Where a line of the entries holds the string "width", copy that line.

▶ Source material:
^^^^^^^^
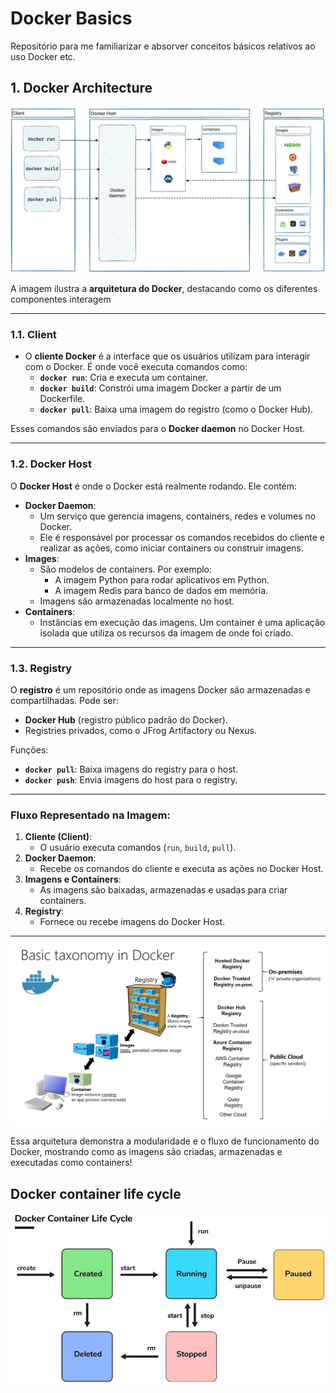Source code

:# Docker Basics

Repositório para me familiarizar e absorver conceitos básicos relativos ao uso Docker etc.

## 1. Docker Architecture
<div align="center">
	<img src="./assets/arch.png" width="auto" height="auto">
</div>

A imagem ilustra a **arquitetura do Docker**, destacando como os diferentes componentes interagem

---

### **1.1. Client**
- O **cliente Docker** é a interface que os usuários utilizam para interagir com o Docker. É onde você executa comandos como:
  - **`docker run`**: Cria e executa um container.
  - **`docker build`**: Constrói uma imagem Docker a partir de um Dockerfile.
  - **`docker pull`**: Baixa uma imagem do registro (como o Docker Hub).

Esses comandos são enviados para o **Docker daemon** no Docker Host.

---

### **1.2. Docker Host**
O **Docker Host** é onde o Docker está realmente rodando. Ele contém:
- **Docker Daemon**:
  - Um serviço que gerencia imagens, containers, redes e volumes no Docker.
  - Ele é responsável por processar os comandos recebidos do cliente e realizar as ações, como iniciar containers ou construir imagens.
- **Images**:
  - São modelos de containers. Por exemplo:
    - A imagem Python para rodar aplicativos em Python.
    - A imagem Redis para banco de dados em memória.
  - Imagens são armazenadas localmente no host.
- **Containers**:
  - Instâncias em execução das imagens. Um container é uma aplicação isolada que utiliza os recursos da imagem de onde foi criado.

---

### **1.3. Registry**
O **registro** é um repositório onde as imagens Docker são armazenadas e compartilhadas. Pode ser:
- **Docker Hub** (registro público padrão do Docker).
- Registries privados, como o JFrog Artifactory ou Nexus.

Funções:
- **`docker pull`**: Baixa imagens do registry para o host.
- **`docker push`**: Envia imagens do host para o registry.

---

### Fluxo Representado na Imagem:
1. **Cliente (Client)**:
   - O usuário executa comandos (`run`, `build`, `pull`).
2. **Docker Daemon**:
   - Recebe os comandos do cliente e executa as ações no Docker Host.
3. **Imagens e Containers**:
   - As imagens são baixadas, armazenadas e usadas para criar containers.
4. **Registry**:
   - Fornece ou recebe imagens do Docker Host.

---


<div align="center">
	<img src="./assets/tax.png" width="auto" height="auto">
</div>

Essa arquitetura demonstra a modularidade e o fluxo de funcionamento do Docker, mostrando como as imagens são criadas, armazenadas e executadas como containers!

## Docker container life cycle
<div align="center">
	<img src="./assets/lifecycle.png" width="auto" height="auto">
</div>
^^^^^^^^
▶ Answer section:
	<img src="./assets/arch.png" width="auto" height="auto">
	<img src="./assets/tax.png" width="auto" height="auto">
	<img src="./assets/lifecycle.png" width="auto" height="auto">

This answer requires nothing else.